» What is needed: Retype every line from the start of the entries below down to the line with "3. Clone this repository.", both ends included; skip the pictures.

:: Recorded information

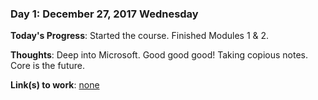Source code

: ### Day 1: December 27, 2017 Wednesday

**Today's Progress**: Started the course. Finished Modules 1 & 2.

**Thoughts**: Deep into Microsoft. Good good good! Taking copious notes. Core is the future. 

**Link(s) to work**: [none](#)



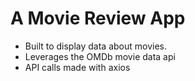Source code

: # A Movie Review App

- Built to display data about movies.
- Leverages the OMDb movie data api
- API calls made with axios
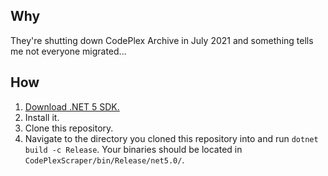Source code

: ## Why
They're shutting down CodePlex Archive in July 2021 and something tells me not everyone migrated...

## How
1. [Download .NET 5 SDK.](https://dotnet.microsoft.com/download/dotnet/5.0)
2. Install it.
3. Clone this repository.
4. Navigate to the directory you cloned this repository into and run `dotnet build -c Release`. Your binaries should be located in `CodePlexScraper/bin/Release/net5.0/`.
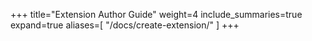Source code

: +++
title="Extension Author Guide"
weight=4
include_summaries=true
expand=true
aliases=[
    "/docs/create-extension/"
]
+++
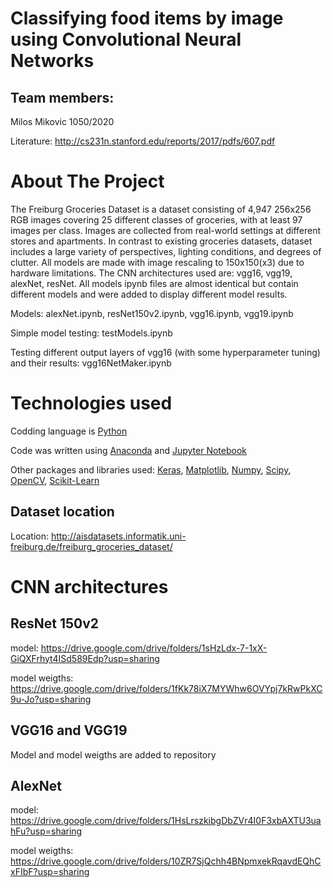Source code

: # Classifying food items by image using Convolutional Neural Networks

## Team members:

Milos Mikovic 1050/2020


Literature: http://cs231n.stanford.edu/reports/2017/pdfs/607.pdf


# About The Project
The Freiburg Groceries
Dataset is a dataset consisting of 4,947 256x256 RGB
images covering 25 different classes of groceries, with at
least 97 images per class. Images are collected from real-world settings at different stores and apartments. In contrast to existing groceries datasets,
dataset includes a large variety of perspectives, lighting conditions, and degrees of clutter. 
All models are made with image rescaling to 150x150(x3) due to hardware limitations. The CNN architectures used are: vgg16, vgg19, alexNet, resNet. 
All models ipynb files are almost identical but contain different models and were added to display different model results.

Models: alexNet.ipynb, resNet150v2.ipynb, vgg16.ipynb, vgg19.ipynb

Simple model testing: testModels.ipynb

Testing different output layers of vgg16 (with some hyperparameter tuning) and their results: vgg16NetMaker.ipynb


# Technologies used
Codding language is [Python](https://www.python.org/)

Code was written using [Anaconda](https://www.anaconda.com/) and [Jupyter Notebook](https://jupyter.org/)

Other packages and libraries used: [Keras](https://keras.io/), [Matplotlib](https://matplotlib.org/), [Numpy](https://numpy.org/), [Scipy](https://www.scipy.org/), 
[OpenCV](https://opencv.org/), [Scikit-Learn](https://scikit-learn.org/stable/)

## Dataset location
Location: http://aisdatasets.informatik.uni-freiburg.de/freiburg_groceries_dataset/

# CNN architectures

## ResNet 150v2

model: https://drive.google.com/drive/folders/1sHzLdx-7-1xX-GiQXFrhyt4ISd589Edp?usp=sharing

model weigths: https://drive.google.com/drive/folders/1fKk78iX7MYWhw6OVYpj7kRwPkXC9u-Jo?usp=sharing

## VGG16 and VGG19
Model and model weigths are added to repository

## AlexNet

model: https://drive.google.com/drive/folders/1HsLrszkibgDbZVr4I0F3xbAXTU3uahFu?usp=sharing

model weigths: https://drive.google.com/drive/folders/10ZR7SjQchh4BNpmxekRqavdEQhCxFIbF?usp=sharing

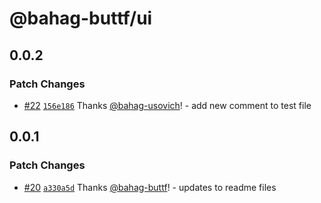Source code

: # @bahag-buttf/ui

## 0.0.2

### Patch Changes

- [#22](https://github.com/bahag-buttf/bahag-design-system/pull/22) [`156e186`](https://github.com/bahag-buttf/bahag-design-system/commit/156e1868a20b06d62792bf7ae6fa7181b2056e01) Thanks [@bahag-usovich](https://github.com/bahag-usovich)! - add new comment to test file

## 0.0.1

### Patch Changes

- [#20](https://github.com/bahag-buttf/bahag-design-system/pull/20) [`a330a5d`](https://github.com/bahag-buttf/bahag-design-system/commit/a330a5dd26abba662d931eb7b53f997f617da0dc) Thanks [@bahag-buttf](https://github.com/bahag-buttf)! - updates to readme files
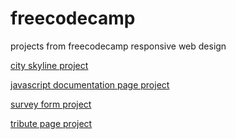 # freecodecamp
projects from freecodecamp responsive web design

<a href="https://larabmelo.github.io/freecodecamp/projects/city-skyline/index.html">city skyline project</a>

<a href="https://larabmelo.github.io/freecodecamp/projects/documentation-page/index.html">javascript documentation page project</a>

<a href="https://larabmelo.github.io/freecodecamp/projects/survey-form/index.html">survey form project</a>

<a href="https://larabmelo.github.io/freecodecamp/projects/tribute-page/index.html">tribute page project</a>

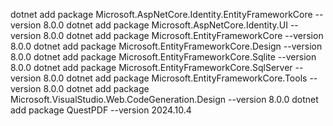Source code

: dotnet add package Microsoft.AspNetCore.Identity.EntityFrameworkCore --version 8.0.0
dotnet add package Microsoft.AspNetCore.Identity.UI --version 8.0.0
dotnet add package Microsoft.EntityFrameworkCore --version 8.0.0
dotnet add package Microsoft.EntityFrameworkCore.Design --version 8.0.0
dotnet add package Microsoft.EntityFrameworkCore.Sqlite --version 8.0.0
dotnet add package Microsoft.EntityFrameworkCore.SqlServer --version 8.0.0
dotnet add package Microsoft.EntityFrameworkCore.Tools --version 8.0.0
dotnet add package Microsoft.VisualStudio.Web.CodeGeneration.Design --version 8.0.0
dotnet add package QuestPDF --version 2024.10.4
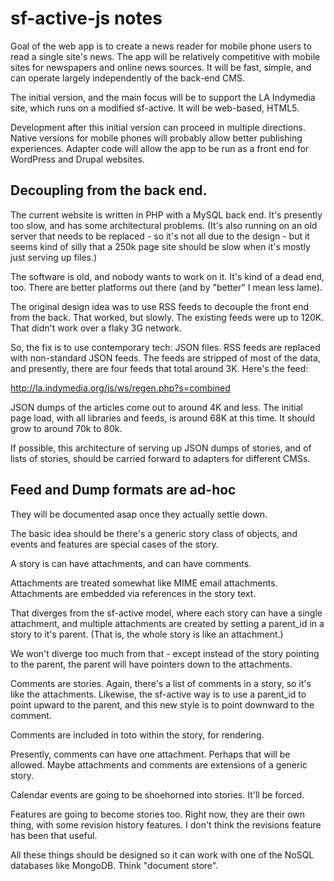 # sf-active-js notes

Goal of the web app is to create a news reader for mobile phone users to read a single site's news.  The app will be relatively competitive with mobile sites for newspapers and online news sources.  It will be fast, simple, and can operate largely independently of the back-end CMS.

The initial version, and the main focus will be to support the LA Indymedia site, which runs on a modified sf-active.  It will be web-based, HTML5.

Development after this initial version can proceed in multiple directions.  Native versions for mobile phones will probably allow better publishing experiences.  Adapter code will allow the app to be run as a front end for WordPress and Drupal websites.

## Decoupling from the back end.

The current website is written in PHP with a MySQL back end.  It's presently too slow, and has some architectural problems.  (It's also running on an old server that needs to be replaced - so it's not all due to the design - but it seems kind of silly that a 250k page site should be slow when it's mostly just serving up files.)

The software is old, and nobody wants to work on it.  It's kind of a dead end, too.  There are better platforms out there (and by "better" I mean less lame).

The original design idea was to use RSS feeds to decouple the front end from the back.  That worked, but slowly.  The existing feeds were up to 120K.  That didn't work over a flaky 3G network.

So, the fix is to use contemporary tech: JSON files.  RSS feeds are replaced with non-standard JSON feeds.  The feeds are stripped of most of the data, and presently, there are four feeds that total around 3K.  Here's the feed:

http://la.indymedia.org/js/ws/regen.php?s=combined

JSON dumps of the articles come out to around 4K and less.  The initial page load, with all libraries and feeds, is around 68K at this time.  It should grow to around 70k to 80k.

If possible, this architecture of serving up JSON dumps of stories, and of lists of stories, should be carried forward to adapters for different CMSs.

## Feed and Dump formats are ad-hoc

They will be documented asap once they actually settle down.

The basic idea should be there's a generic story class of objects, and events and features are special cases of the story.

A story is can have attachments, and can have comments.

Attachments are treated somewhat like MIME email attachments.  Attachments are embedded via references in the story text.

That diverges from the sf-active model, where each story can have a single attachment, and multiple attachments are created by setting a parent_id in a story to it's parent.  (That is, the whole story is like an attachment.)

We won't diverge too much from that - except instead of the story pointing to the parent, the parent will have pointers down to the attachments.

Comments are stories.  Again, there's a list of comments in a story, so it's like the attachments.  Likewise, the sf-active way is to use a parent_id to point upward to the parent, and this new style is to point downward to the comment.

Comments are included in toto within the story, for rendering.

Presently, comments can have one attachment.  Perhaps that will be allowed.  Maybe attachments and comments are extensions of a generic story.

Calendar events are going to be shoehorned into stories.  It'll be forced.

Features are going to become stories too.  Right now, they are their own thing, with some revision history features.  I don't think the revisions feature has been that useful.

All these things should be designed so it can work with one of the NoSQL databases like MongoDB.  Think "document store".
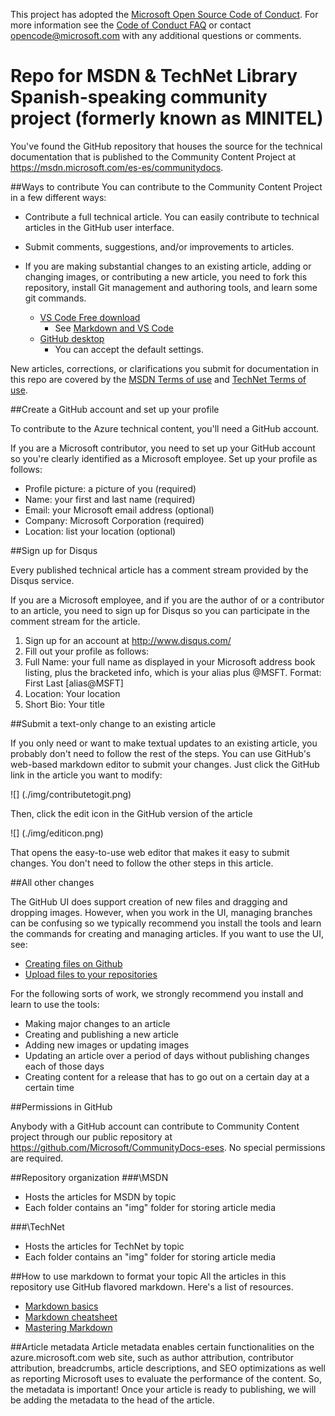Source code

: 
This project has adopted the [Microsoft Open Source Code of Conduct](https://opensource.microsoft.com/codeofconduct/). For more information see the [Code of Conduct FAQ](https://opensource.microsoft.com/codeofconduct/faq/) or contact [opencode@microsoft.com](mailto:opencode@microsoft.com) with any additional questions or comments.


# Repo for MSDN & TechNet Library Spanish-speaking community project (formerly known as MINITEL)


You've found the GitHub repository that houses the source for the technical documentation that is published
 to the Community Content Project at https://msdn.microsoft.com/es-es/communitydocs.
 
##Ways to contribute
You can contribute to the Community Content Project in a few different ways:

- Contribute a full technical article. You can easily contribute to technical articles in the GitHub user interface. 
- Submit comments, suggestions, and/or improvements to articles.
- If you are making substantial changes to an existing article, adding or changing images, 
or contributing a new article, you need to fork this repository, install Git management and authoring tools, and learn some git commands.

    - [VS Code Free download](https://code.visualstudio.com/b?utm_expid=101350005-21.ckupCbvGQMiML5eJsxWmxw.1&utm_referrer=http%3A%2F%2Fwww.bing.com%2Fsearch%3Fq%3Dvisual%2Bstudio%2Bcode%26src%3DIE-SearchBox%26FORM%3DIENTSR)
        - See [Markdown and VS Code](https://code.visualstudio.com/Docs/languages/markdown)
    - [GitHub desktop](https://desktop.github.com/)
        - You can accept the default settings.


New articles, corrections, or clarifications you submit for documentation in this repo are covered by the 
[MSDN Terms of use](https://msdn.microsoft.com/cc3003890) and [TechNet Terms of use](https://technet.microsoft.com/cc3003890). 

##Create a GitHub account and set up your profile


To contribute to the Azure technical content, you'll need a GitHub account.

If you are a Microsoft contributor, you need to set up your GitHub account so you're clearly identified as a Microsoft employee. Set up your profile as follows:
- Profile picture: a picture of you (required)
- Name: your first and last name (required)
- Email: your Microsoft email address (optional)
- Company: Microsoft Corporation (required)
- Location: list your location (optional)

##Sign up for Disqus

Every published technical article has a comment stream provided by the Disqus service.

If you are a Microsoft employee, and if you are the author of or a contributor to an article, you need to sign up for Disqus so you can participate in the comment stream for the article.

1. Sign up for an account at http://www.disqus.com/
2. Fill out your profile as follows:
3. Full Name: your full name as displayed in your Microsoft address book listing, plus the bracketed info, which is your alias plus @MSFT. Format: First Last [alias@MSFT]
4. Location: Your location
5. Short Bio: Your title

##Submit a text-only change to an existing article

If you only need or want to make textual updates to an existing article, you probably don't need to follow the rest of the steps. You can use GitHub's web-based markdown editor to submit your changes. Just click the GitHub link in the article you want to modify:

![] (./img/contributetogit.png)

Then, click the edit icon in the GitHub version of the article

![] (./img/editicon.png)

That opens the easy-to-use web editor that makes it easy to submit changes. You don't need to follow the other steps in this article.

##All other changes

The GitHub UI does support creation of new files and dragging and dropping images. However, when you work in the UI, managing branches can be confusing so we typically recommend you install the tools and learn the commands for creating and managing articles. If you want to use the UI, see:

- [Creating files on Github](https://github.com/blog/1327-creating-files-on-github)
- [Upload files to your repositories](https://github.com/blog/2105-upload-files-to-your-repositories)


For the following sorts of work, we strongly recommend you install and learn to use the tools:
- Making major changes to an article
- Creating and publishing a new article
- Adding new images or updating images
- Updating an article over a period of days without publishing changes each of those days
- Creating content for a release that has to go out on a certain day at a certain time

##Permissions in GitHub

Anybody with a GitHub account can contribute to Community Content project through our public repository at 
https://github.com/Microsoft/CommunityDocs-eses. No special permissions are required.



##Repository organization
###\MSDN
- Hosts the articles for MSDN by topic
- Each folder contains an "img" folder for storing article media



###\TechNet
- Hosts the articles for TechNet by topic
- Each folder contains an "img" folder for storing article media

##How to use markdown to format your topic
All the articles in this repository use GitHub flavored markdown. Here's a list of resources.
- [Markdown basics](https://help.github.com/articles/getting-started-with-writing-and-formatting-on-github/)
- [Markdown cheatsheet](https://github.com/adam-p/markdown-here/wiki/Markdown-Cheatsheet)
- [Mastering Markdown](https://guides.github.com/features/mastering-markdown/)


##Article metadata
Article metadata enables certain functionalities on the azure.microsoft.com web site, such as author attribution, contributor attribution, breadcrumbs, article descriptions, and SEO optimizations as well as reporting Microsoft uses to evaluate the performance of the content. So, the metadata is important! Once your article is ready to publishing, we will be adding the metadata to the head of the article.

::::

» Output for this task:
Source code

: ### Day 1: December 27, 2017 Wednesday

**Today's Progress**: Started the course. Finished Modules 1 & 2.

**Thoughts**: Deep into Microsoft. Good good good! Taking copious notes. Core is the future. 

**Link(s) to work**: [none](#)



Source code

: # A Movie Review App

- Built to display data about movies.
- Leverages the OMDb movie data api
- API calls made with axios
Source code

: ## Why
They're shutting down CodePlex Archive in July 2021 and something tells me not everyone migrated...

## How
1. [Download .NET 5 SDK.](https://dotnet.microsoft.com/download/dotnet/5.0)
2. Install it.
3. Clone this repository.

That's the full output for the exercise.